Stored data:
================================

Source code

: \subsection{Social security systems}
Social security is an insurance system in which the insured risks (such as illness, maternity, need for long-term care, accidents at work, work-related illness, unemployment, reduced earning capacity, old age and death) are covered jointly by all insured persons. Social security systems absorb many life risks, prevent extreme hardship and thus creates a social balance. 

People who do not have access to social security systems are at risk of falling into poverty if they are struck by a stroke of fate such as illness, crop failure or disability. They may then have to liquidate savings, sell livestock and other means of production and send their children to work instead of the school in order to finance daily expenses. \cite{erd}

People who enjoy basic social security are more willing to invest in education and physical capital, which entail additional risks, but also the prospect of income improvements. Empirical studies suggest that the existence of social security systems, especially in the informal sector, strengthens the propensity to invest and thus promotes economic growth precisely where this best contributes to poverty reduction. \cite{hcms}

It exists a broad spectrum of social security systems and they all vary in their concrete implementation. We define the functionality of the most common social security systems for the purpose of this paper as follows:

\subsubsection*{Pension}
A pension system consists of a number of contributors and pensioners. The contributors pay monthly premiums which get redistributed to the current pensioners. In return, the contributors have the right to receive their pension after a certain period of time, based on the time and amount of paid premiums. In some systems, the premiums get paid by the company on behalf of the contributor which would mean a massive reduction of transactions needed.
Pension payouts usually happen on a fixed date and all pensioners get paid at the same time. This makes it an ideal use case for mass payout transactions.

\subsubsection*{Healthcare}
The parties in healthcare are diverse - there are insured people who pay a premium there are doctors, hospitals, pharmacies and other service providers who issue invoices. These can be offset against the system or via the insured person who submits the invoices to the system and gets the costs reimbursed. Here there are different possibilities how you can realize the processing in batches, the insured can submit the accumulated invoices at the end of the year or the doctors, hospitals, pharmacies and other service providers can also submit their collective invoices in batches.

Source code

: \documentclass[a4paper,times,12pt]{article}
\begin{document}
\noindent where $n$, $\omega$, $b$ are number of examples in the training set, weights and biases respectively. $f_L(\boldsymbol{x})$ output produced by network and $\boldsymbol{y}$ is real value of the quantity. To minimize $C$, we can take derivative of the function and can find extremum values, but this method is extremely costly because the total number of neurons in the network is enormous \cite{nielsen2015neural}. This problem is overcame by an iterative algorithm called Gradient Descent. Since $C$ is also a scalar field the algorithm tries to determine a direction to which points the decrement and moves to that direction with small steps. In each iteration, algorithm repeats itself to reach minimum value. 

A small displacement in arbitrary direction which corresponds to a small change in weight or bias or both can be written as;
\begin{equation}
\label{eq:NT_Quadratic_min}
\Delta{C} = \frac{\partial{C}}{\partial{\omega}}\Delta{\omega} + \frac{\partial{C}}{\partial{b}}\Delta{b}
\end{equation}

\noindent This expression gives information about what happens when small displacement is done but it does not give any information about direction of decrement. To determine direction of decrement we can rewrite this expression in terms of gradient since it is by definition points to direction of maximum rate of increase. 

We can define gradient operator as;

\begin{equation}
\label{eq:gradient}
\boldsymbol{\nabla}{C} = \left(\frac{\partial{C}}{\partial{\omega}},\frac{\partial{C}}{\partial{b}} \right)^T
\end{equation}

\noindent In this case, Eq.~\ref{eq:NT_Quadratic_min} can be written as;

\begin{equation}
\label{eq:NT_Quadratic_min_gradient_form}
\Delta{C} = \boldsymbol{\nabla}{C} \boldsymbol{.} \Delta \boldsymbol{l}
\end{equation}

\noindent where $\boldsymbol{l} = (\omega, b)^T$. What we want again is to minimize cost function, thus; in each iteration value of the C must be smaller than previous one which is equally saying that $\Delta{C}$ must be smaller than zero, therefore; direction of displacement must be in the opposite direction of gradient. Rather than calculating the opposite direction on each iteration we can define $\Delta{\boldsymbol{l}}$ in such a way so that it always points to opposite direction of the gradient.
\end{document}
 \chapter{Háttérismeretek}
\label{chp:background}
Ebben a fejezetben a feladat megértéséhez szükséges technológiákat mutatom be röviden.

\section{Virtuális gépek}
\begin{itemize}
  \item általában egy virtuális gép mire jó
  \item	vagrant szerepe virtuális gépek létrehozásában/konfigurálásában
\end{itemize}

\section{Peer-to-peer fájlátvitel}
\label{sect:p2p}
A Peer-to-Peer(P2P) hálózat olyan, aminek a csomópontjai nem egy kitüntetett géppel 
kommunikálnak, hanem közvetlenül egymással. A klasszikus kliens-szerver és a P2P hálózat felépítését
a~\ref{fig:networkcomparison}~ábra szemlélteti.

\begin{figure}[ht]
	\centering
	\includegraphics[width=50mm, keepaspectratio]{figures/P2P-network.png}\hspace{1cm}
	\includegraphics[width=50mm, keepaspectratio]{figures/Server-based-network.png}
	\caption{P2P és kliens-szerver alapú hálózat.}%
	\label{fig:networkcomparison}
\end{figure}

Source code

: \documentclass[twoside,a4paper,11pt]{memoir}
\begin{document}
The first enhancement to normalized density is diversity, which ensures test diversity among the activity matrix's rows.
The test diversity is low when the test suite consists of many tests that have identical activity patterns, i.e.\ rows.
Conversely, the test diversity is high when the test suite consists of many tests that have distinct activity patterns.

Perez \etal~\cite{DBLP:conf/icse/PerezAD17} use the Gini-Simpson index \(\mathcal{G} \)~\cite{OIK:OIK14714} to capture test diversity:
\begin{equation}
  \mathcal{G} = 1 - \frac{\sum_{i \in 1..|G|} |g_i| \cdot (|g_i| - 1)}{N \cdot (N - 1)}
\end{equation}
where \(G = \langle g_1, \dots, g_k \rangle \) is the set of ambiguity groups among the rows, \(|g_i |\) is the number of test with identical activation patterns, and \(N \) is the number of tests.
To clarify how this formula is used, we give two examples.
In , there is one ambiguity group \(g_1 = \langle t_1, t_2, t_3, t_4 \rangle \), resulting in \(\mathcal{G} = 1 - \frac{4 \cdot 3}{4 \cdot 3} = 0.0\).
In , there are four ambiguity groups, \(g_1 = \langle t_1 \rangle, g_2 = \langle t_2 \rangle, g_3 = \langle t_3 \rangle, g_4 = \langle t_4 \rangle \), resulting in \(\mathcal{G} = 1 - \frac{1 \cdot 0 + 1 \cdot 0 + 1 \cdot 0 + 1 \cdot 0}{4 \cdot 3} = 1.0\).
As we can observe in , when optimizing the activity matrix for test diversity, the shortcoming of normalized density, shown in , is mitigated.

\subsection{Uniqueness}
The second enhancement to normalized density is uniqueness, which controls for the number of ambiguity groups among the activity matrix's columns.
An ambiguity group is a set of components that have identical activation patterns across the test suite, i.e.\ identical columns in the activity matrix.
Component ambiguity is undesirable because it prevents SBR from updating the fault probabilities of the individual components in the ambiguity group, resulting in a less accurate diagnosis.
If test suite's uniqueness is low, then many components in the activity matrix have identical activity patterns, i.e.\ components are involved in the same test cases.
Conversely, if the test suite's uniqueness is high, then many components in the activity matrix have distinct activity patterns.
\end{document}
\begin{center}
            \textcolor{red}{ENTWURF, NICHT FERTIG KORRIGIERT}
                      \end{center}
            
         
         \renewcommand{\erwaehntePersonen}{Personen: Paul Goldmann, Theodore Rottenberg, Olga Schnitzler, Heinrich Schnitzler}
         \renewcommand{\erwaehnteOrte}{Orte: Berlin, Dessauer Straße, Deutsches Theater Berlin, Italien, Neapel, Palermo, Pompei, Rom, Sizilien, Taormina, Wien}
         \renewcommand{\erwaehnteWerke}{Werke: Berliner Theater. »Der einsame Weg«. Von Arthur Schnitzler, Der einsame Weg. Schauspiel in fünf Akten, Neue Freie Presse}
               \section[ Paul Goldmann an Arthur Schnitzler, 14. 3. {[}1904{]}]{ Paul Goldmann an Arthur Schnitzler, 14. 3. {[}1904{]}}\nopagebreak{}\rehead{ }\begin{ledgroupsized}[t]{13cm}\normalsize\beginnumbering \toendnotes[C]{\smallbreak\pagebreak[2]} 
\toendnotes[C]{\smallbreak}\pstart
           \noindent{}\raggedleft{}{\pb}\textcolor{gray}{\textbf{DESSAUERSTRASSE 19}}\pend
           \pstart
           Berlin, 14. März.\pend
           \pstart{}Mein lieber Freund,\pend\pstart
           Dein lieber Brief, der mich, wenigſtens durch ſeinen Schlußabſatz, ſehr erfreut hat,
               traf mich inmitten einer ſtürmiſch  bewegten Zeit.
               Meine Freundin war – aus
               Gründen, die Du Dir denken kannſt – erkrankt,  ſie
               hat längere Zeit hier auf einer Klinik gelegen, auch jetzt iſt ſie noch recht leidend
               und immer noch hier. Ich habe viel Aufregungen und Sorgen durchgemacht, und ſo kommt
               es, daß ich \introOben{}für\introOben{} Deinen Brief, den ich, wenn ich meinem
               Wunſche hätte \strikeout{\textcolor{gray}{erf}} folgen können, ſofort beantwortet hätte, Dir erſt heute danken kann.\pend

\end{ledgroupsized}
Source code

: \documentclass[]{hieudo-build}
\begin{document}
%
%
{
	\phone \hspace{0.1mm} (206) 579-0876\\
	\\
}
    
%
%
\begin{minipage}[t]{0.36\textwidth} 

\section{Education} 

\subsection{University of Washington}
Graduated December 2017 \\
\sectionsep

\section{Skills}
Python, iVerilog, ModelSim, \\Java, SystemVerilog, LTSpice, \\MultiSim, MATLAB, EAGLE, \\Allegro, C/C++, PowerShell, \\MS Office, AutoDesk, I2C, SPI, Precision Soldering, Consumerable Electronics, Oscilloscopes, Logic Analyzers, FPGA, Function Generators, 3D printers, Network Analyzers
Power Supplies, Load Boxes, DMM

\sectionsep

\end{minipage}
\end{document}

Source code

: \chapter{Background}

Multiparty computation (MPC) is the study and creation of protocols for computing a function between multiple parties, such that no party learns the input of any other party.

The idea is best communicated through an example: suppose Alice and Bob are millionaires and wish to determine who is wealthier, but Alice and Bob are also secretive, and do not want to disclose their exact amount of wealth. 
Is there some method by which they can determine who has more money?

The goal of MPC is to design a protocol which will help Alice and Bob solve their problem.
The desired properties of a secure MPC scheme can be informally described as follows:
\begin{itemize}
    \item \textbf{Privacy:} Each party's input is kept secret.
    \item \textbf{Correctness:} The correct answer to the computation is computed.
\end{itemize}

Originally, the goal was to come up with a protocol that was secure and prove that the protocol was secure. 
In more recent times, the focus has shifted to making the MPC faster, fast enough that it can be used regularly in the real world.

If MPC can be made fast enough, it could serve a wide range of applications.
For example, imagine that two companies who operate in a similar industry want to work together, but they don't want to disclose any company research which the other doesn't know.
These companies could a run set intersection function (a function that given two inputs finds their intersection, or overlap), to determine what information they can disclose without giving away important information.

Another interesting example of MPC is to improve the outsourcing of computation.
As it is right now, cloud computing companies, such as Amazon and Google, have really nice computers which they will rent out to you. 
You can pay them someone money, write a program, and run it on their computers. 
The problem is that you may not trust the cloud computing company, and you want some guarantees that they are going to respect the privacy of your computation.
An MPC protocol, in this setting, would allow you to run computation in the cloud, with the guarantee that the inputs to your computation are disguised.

================================

Work task: Please give the number of lines in the entries that contain the word "Peer", and nothing besides it.

Answer: 2